▸ **WHAT IS BEING ASKED**: Copy every line of the entries that includes the word "resolvedPlugins".

* * * * *

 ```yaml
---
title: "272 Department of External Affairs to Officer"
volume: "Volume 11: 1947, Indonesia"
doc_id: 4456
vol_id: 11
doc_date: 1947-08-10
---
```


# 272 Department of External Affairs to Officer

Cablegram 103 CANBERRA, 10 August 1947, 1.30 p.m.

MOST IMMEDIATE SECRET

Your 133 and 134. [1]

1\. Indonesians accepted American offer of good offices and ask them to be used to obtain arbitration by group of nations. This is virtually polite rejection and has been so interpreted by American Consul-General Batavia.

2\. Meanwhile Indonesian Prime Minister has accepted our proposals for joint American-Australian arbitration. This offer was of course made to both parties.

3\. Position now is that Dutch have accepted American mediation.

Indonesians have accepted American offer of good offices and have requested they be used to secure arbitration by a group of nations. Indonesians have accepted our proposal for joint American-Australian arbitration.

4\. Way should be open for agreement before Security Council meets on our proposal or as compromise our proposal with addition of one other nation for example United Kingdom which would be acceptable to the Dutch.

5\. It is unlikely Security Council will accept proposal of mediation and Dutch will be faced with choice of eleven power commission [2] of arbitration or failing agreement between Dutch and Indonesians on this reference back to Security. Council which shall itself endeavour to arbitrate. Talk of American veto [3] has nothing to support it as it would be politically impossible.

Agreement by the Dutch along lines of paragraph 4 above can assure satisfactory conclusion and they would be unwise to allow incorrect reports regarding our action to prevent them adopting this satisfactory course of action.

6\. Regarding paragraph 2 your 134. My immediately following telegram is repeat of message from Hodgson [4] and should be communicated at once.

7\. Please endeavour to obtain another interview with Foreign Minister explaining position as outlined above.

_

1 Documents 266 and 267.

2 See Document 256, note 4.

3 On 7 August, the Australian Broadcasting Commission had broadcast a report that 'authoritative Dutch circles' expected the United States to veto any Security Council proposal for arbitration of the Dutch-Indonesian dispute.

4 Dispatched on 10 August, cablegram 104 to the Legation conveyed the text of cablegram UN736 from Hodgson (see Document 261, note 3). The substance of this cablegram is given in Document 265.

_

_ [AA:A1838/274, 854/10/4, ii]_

* * * * *

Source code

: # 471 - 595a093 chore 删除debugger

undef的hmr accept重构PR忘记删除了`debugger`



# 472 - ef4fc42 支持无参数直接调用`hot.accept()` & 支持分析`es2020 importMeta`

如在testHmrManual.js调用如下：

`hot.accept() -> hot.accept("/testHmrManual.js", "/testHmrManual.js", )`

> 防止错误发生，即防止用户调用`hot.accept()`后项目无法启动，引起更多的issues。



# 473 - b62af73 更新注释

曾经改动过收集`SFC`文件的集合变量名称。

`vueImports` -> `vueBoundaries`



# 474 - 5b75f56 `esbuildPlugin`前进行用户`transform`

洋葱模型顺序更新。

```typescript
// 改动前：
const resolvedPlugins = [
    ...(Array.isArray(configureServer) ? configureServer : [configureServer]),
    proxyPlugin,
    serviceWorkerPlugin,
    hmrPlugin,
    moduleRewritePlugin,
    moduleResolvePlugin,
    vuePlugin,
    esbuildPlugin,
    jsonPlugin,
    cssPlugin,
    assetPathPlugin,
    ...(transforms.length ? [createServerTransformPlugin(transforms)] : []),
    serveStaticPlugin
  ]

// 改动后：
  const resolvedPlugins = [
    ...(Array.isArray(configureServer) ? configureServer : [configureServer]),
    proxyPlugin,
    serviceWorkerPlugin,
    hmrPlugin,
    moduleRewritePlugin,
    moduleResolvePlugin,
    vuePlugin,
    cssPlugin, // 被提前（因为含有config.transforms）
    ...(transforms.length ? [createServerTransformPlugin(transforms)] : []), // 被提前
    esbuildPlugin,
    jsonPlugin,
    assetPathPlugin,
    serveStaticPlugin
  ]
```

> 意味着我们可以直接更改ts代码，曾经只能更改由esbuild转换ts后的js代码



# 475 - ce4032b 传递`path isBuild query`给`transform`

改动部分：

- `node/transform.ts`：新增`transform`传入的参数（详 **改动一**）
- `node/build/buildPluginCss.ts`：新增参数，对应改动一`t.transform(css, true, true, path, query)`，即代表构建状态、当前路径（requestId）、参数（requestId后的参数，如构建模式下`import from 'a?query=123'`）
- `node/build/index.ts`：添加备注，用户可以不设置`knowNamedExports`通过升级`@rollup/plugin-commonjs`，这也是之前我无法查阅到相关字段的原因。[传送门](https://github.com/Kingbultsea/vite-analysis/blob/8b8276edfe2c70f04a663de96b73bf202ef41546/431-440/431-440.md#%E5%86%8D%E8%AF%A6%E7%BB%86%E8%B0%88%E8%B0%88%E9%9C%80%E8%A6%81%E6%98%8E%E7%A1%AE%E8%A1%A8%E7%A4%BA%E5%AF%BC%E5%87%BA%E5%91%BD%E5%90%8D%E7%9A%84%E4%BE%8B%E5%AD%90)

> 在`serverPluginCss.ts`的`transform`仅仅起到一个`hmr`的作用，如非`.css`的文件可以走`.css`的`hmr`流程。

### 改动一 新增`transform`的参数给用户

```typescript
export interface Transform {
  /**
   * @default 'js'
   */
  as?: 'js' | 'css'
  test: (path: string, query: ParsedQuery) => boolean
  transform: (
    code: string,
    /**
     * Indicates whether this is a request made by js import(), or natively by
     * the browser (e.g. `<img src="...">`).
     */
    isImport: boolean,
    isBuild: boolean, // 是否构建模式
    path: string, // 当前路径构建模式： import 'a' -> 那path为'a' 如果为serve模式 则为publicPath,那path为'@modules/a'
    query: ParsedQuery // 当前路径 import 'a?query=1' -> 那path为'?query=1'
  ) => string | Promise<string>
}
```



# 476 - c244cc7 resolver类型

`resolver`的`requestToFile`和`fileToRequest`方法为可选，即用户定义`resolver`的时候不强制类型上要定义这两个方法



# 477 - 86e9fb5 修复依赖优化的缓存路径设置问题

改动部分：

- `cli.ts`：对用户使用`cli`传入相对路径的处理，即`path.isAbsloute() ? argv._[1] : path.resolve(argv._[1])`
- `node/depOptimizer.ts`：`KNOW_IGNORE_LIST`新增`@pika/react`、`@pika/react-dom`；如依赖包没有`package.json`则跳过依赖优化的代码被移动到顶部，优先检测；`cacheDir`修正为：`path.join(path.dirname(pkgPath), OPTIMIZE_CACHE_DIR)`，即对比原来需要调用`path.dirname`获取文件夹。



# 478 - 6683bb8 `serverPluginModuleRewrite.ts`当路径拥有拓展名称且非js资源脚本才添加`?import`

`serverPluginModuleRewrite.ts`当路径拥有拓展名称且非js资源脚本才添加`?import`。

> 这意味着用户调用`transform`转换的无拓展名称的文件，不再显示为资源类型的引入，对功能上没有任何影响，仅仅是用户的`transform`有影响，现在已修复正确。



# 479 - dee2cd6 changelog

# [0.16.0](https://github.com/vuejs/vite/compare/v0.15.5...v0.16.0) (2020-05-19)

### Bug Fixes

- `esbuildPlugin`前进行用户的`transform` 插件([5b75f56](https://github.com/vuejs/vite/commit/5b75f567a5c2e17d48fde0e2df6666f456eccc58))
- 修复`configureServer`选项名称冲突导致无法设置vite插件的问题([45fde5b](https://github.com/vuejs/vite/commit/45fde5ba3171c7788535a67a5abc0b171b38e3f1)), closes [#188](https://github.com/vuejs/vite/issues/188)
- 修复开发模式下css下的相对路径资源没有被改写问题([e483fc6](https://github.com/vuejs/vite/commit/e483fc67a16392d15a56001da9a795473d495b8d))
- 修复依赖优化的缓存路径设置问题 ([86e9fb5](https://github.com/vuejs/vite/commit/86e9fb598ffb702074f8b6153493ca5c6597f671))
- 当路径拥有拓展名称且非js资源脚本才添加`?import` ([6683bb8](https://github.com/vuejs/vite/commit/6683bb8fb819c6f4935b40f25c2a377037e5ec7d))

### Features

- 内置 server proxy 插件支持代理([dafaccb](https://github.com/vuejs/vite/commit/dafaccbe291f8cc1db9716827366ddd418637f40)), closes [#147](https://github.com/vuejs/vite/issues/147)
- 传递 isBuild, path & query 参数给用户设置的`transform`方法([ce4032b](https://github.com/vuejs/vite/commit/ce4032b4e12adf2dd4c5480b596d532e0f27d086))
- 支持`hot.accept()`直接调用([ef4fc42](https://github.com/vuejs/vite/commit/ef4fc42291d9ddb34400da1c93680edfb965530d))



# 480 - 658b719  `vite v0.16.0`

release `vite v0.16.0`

* * * * *

▸ **TASK RESULT**:
const resolvedPlugins = [
  const resolvedPlugins = [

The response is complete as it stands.